#### Data extract:
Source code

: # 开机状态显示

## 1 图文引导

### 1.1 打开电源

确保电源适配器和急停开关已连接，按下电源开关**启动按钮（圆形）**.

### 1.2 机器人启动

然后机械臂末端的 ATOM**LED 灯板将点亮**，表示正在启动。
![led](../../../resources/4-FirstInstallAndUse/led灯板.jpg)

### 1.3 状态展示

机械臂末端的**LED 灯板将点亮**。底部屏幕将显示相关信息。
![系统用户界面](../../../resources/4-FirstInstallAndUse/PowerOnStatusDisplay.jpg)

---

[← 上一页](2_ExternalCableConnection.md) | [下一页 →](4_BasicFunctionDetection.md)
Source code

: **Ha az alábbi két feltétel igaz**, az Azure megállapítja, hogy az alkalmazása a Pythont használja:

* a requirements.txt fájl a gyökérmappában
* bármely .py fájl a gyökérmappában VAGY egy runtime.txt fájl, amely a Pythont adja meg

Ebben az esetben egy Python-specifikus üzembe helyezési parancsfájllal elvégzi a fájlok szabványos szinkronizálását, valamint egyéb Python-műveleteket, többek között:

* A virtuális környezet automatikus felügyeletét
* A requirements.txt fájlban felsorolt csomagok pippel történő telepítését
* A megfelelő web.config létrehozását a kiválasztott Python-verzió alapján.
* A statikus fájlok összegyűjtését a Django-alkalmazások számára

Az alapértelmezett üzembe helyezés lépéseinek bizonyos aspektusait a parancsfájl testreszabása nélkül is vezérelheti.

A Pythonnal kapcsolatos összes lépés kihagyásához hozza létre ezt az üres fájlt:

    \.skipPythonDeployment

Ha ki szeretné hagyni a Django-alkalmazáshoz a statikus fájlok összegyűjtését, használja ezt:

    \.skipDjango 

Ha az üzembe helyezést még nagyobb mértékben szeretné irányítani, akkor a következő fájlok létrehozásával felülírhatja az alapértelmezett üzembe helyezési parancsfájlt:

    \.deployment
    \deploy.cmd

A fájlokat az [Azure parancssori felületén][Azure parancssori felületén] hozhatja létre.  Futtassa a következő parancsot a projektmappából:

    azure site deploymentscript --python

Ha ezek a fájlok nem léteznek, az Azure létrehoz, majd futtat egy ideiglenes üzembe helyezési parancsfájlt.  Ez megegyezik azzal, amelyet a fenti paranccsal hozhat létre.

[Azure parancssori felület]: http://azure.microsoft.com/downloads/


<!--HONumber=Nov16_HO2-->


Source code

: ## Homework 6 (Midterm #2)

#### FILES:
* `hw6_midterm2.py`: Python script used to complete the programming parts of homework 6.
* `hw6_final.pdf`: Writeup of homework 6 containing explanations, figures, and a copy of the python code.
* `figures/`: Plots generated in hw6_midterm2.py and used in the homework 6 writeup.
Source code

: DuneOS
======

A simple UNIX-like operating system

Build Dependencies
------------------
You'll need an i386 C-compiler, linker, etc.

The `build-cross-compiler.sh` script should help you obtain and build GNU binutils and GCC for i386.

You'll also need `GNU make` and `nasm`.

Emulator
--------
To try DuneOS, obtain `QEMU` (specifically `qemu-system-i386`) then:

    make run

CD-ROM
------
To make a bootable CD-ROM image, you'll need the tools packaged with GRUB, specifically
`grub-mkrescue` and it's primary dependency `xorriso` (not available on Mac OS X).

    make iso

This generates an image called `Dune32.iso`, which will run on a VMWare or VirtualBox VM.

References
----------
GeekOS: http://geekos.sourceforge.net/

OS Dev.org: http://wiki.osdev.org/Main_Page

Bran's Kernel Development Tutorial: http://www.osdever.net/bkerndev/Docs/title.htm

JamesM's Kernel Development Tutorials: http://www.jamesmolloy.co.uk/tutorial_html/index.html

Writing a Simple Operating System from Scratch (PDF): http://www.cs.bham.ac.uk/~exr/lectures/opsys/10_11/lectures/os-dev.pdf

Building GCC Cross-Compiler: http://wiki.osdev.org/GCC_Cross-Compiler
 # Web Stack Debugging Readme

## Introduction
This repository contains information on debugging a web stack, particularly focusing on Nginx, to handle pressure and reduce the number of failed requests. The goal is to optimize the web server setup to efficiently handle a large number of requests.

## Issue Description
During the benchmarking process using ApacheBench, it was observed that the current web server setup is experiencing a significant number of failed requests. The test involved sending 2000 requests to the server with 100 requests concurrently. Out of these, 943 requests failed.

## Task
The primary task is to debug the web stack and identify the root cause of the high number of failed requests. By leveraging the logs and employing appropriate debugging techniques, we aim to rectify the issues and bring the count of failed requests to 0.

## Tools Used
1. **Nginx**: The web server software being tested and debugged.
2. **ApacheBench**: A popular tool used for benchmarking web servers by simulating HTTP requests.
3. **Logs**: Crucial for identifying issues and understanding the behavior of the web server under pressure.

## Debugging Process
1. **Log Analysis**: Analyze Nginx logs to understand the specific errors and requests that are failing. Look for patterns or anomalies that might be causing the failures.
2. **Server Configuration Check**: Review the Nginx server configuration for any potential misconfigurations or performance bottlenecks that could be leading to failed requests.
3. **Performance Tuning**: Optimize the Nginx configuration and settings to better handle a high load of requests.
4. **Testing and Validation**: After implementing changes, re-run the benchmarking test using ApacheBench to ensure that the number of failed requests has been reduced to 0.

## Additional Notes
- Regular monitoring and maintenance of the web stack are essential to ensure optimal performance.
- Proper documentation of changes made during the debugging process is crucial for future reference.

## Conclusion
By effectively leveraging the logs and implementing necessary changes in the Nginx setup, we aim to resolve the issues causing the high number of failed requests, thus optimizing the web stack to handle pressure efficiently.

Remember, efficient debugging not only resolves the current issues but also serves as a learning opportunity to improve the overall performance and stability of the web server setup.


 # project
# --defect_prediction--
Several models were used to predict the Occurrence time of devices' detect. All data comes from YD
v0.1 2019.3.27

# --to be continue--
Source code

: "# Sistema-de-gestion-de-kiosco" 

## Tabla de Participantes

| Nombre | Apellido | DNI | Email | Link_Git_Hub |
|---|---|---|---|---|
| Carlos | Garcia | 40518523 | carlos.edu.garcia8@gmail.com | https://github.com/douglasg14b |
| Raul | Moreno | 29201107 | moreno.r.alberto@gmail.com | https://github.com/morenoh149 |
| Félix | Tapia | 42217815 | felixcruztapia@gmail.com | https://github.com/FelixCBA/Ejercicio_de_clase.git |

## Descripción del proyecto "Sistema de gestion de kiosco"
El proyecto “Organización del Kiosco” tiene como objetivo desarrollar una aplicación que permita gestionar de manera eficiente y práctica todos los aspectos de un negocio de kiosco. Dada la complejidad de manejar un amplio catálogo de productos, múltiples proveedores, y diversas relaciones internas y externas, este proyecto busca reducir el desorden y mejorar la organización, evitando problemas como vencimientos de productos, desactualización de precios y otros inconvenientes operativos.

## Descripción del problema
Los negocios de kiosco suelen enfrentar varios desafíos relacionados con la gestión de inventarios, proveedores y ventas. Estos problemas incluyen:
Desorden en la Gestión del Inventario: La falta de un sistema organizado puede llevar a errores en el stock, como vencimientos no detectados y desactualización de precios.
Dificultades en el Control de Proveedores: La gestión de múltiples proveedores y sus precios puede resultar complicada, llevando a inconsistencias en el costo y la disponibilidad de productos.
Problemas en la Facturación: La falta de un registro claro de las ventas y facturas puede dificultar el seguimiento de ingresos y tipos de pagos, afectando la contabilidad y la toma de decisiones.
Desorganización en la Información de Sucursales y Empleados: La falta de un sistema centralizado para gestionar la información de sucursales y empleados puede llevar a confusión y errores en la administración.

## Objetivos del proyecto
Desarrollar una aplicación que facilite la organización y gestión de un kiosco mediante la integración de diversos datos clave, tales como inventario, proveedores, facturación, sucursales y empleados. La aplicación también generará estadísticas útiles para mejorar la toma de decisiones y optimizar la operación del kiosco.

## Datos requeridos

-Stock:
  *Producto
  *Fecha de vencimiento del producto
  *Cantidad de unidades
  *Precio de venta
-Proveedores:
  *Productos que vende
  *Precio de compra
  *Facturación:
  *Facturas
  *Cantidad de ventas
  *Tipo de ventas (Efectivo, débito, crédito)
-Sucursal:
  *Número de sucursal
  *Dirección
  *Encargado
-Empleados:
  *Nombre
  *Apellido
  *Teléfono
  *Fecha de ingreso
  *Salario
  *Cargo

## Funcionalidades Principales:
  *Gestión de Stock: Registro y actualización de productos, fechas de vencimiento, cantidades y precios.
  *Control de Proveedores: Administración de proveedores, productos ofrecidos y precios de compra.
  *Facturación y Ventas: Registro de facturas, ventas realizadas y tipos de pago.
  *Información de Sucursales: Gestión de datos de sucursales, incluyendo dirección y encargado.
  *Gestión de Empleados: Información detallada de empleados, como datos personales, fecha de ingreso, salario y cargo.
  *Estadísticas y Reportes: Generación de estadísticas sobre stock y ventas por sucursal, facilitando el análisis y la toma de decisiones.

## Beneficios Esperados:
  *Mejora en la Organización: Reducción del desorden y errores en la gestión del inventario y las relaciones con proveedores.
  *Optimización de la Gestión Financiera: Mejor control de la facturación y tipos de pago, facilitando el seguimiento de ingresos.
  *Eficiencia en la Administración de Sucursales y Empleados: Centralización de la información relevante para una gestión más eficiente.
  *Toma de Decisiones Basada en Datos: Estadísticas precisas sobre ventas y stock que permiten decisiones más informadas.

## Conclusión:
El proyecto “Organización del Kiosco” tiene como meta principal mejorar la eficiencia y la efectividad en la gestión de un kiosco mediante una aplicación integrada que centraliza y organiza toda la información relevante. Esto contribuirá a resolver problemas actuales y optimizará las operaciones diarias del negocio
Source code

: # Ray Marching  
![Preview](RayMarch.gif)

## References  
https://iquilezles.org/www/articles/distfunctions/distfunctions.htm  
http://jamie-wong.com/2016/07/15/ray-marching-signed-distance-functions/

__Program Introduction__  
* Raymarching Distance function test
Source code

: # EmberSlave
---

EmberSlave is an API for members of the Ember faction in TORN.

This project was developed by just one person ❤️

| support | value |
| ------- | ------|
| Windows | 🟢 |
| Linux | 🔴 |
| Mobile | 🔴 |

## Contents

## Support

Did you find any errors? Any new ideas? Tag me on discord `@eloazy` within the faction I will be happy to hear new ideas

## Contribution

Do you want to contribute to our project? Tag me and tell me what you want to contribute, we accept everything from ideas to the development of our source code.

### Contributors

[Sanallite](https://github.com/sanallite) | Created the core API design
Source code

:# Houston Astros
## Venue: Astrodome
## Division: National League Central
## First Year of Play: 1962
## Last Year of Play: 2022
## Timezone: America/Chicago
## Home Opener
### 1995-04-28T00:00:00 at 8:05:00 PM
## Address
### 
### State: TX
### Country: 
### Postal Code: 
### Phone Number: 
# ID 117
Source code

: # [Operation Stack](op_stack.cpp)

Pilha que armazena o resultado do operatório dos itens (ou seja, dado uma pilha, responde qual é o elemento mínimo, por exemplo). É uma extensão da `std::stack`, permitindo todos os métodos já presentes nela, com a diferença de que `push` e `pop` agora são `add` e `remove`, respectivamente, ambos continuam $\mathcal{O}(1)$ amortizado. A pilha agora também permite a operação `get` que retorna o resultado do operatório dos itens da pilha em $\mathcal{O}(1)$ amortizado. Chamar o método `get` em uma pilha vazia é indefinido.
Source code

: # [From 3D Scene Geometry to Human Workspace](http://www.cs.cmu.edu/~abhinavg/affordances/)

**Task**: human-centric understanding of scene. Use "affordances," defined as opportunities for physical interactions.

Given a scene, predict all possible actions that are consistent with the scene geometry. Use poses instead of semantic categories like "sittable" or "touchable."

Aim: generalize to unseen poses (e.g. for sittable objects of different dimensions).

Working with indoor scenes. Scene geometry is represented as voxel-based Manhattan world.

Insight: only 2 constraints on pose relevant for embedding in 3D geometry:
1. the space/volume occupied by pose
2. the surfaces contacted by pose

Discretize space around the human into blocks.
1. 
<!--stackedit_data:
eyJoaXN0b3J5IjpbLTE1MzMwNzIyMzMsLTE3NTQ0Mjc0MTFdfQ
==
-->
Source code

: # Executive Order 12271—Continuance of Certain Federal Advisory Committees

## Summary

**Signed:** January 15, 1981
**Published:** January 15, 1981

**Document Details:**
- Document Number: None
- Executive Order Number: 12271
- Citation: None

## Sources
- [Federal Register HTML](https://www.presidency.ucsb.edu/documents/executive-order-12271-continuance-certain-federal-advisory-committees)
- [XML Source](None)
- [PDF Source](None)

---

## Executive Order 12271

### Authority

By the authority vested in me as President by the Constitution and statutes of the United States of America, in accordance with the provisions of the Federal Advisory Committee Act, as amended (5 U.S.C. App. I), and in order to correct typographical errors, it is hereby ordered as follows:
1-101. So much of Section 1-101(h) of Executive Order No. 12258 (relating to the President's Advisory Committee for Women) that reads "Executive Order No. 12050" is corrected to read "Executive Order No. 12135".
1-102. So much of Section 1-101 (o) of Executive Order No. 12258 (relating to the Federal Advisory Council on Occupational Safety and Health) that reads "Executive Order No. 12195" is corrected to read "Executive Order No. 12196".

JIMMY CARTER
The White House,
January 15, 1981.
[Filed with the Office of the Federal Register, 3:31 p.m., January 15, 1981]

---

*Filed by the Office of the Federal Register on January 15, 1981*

#### Required action:
Look over the records. Copy the lines that include the word "relevante".

#### Answer to this task:
  *Eficiencia en la Administración de Sucursales y Empleados: Centralización de la información relevante para una gestión más eficiente.
El proyecto “Organización del Kiosco” tiene como meta principal mejorar la eficiencia y la efectividad en la gestión de un kiosco mediante una aplicación integrada que centraliza y organiza toda la información relevante. Esto contribuirá a resolver problemas actuales y optimizará las operaciones diarias del negocio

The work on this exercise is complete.